Voilà, je pourrais te faire encore quinze pages mais je me suis promis d'être sobre. Et je n'aime pas quand ca traine en longueur, surtout dès lors qu'il s'agit d'une séparation, et donc d'un déchirement...
Alors, parce que je ne me vois pas finir autrement...

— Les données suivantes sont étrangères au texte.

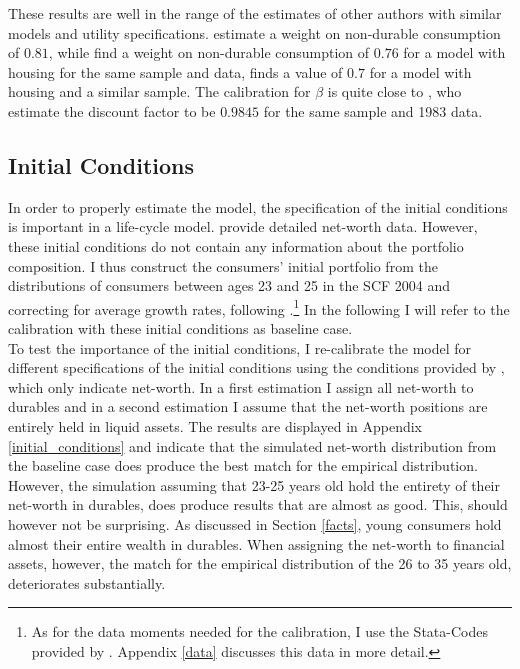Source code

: \documentclass[a4paper,12pt,legno]{article}
\begin{document}
These results are well in the range of the estimates of other authors with similar models and utility specifications. \cite{FV&K2011} estimate a weight on non-durable consumption of $0.81$, while \cite{hintermaier2016} find a weight on non-durable consumption of $0.76$ for a model with housing for the same sample and data, \cite{gruber2003precautionary} finds a value of $0.7$ for a model with housing and a similar sample.
The calibration for $\beta$ is quite close to \cite{hintermaier2011}, who estimate the discount factor to be $0.9845$ for the same sample and 1983 data. 

\subsection{Initial Conditions}
In order to properly estimate the model, the specification of the initial conditions is important in a life-cycle model. \cite{hintermaier2011} provide detailed net-worth data. However, these initial conditions do not contain any information about the portfolio composition. I thus construct the consumers' initial portfolio from the distributions of consumers between ages 23 and 25 in the SCF 2004 and correcting for average growth rates, following \cite{hintermaier2011}.\footnote{As for the data moments needed for the calibration, I use the Stata-Codes provided by \cite{hintermaier2016}. Appendix \ref{data} discusses this data in more detail.} In the following I will refer to the calibration with these initial conditions as baseline case.\\
To test the importance of the initial conditions, I re-calibrate the model for different specifications of the initial conditions using the conditions provided by \cite{hintermaier2011}, which only indicate net-worth. In a first estimation I assign all net-worth to durables and in a second estimation I assume that the net-worth positions are entirely held in liquid assets. The results are displayed in Appendix \ref{initial_conditions} and indicate that the simulated net-worth distribution from the baseline case does produce the best match for the empirical distribution. However, the simulation assuming that 23-25 years old hold the entirety of their net-worth in durables, does produce results that are almost as good. This, should however not be surprising. As discussed in Section \ref{facts}, young consumers hold almost their entire wealth in durables. When assigning the net-worth to financial assets, however, the match for the empirical distribution of the 26 to 35 years old, deteriorates substantially.    
\end{document}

Voilà, c'est fini. Jean-Louis Aubert
Voilà, c'est fini
On a tant ressassé les mêmes théories
On a tellement tiré chacun de notre côté
Que voilà, c'est fini
Trouve un autre rocher petite huître perlée
Ne laisse pas trop couler de temps sous ton p'tit nez
Car c'est fini...hum, c'est fini
Voilà, c'est fini
On va pas s'dire au revoir comme sur le quai d'une gare
J'te dis seulement bonjour et fais gaffe à l'amour
Voilà, c'est fini
Aujourd'hui ou demain c'est l'moment ou jamais
Peut-être après-demain je te retrouverai
Car c'est fini...hum, c'est fini
J'ai fini par me dire qu'on éviterait le pire
Qu'il fallait mieux couper plutôt que déchirer
J'ai fini par me dire que p't'être on va guérir
Et que même si c'est non, et que même si c'est con
Tous les deux nous savons que de toute façon
Voilà, c'est fini
Ne sois jamais amère, reste toujours sincère
T'as eu c'que t'as voulu, même si t'as pas voulu c'que t'as eu
Voilà, c'est fini
Nos deux mains se desserrent de s'être trop serrées
La foule nous emporte chacun de nôtre côté
C'est fini...hum, c'est fini
Voilà, c'est fini
Je ne vois plus au loin que ta chevelure nuit
Même si je m'aperçois que c'est encore moi qui te suis
C'est fini...hum, c'est fini, c'est fini, c'est fini.